Source data below:

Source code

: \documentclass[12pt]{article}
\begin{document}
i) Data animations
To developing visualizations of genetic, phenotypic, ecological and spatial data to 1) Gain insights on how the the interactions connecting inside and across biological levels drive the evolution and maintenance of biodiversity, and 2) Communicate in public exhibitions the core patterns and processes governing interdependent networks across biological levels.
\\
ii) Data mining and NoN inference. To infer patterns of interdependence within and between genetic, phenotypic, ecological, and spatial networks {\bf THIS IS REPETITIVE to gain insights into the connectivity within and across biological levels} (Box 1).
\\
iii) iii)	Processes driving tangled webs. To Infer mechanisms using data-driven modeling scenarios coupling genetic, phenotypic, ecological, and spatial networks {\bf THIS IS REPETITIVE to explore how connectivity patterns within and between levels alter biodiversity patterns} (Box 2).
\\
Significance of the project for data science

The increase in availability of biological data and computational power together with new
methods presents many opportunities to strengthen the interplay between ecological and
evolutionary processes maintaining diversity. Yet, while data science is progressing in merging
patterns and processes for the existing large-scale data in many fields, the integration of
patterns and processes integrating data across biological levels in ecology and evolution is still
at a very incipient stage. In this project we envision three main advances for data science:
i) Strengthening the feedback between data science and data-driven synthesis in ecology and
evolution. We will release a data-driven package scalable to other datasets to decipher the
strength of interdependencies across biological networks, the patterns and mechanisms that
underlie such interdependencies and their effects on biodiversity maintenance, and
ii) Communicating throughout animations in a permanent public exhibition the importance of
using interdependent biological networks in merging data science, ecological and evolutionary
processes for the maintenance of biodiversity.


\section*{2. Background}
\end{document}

End of Source data.

*Aim of the task*
Every line above from the line with "patterns and processes integrating" to the line with "strength of interdependencies", both included, must be reproduced exactly, and no other line may appear.

*Exercise result*
patterns and processes integrating data across biological levels in ecology and evolution is still
at a very incipient stage. In this project we envision three main advances for data science:
i) Strengthening the feedback between data science and data-driven synthesis in ecology and
evolution. We will release a data-driven package scalable to other datasets to decipher the
strength of interdependencies across biological networks, the patterns and mechanisms that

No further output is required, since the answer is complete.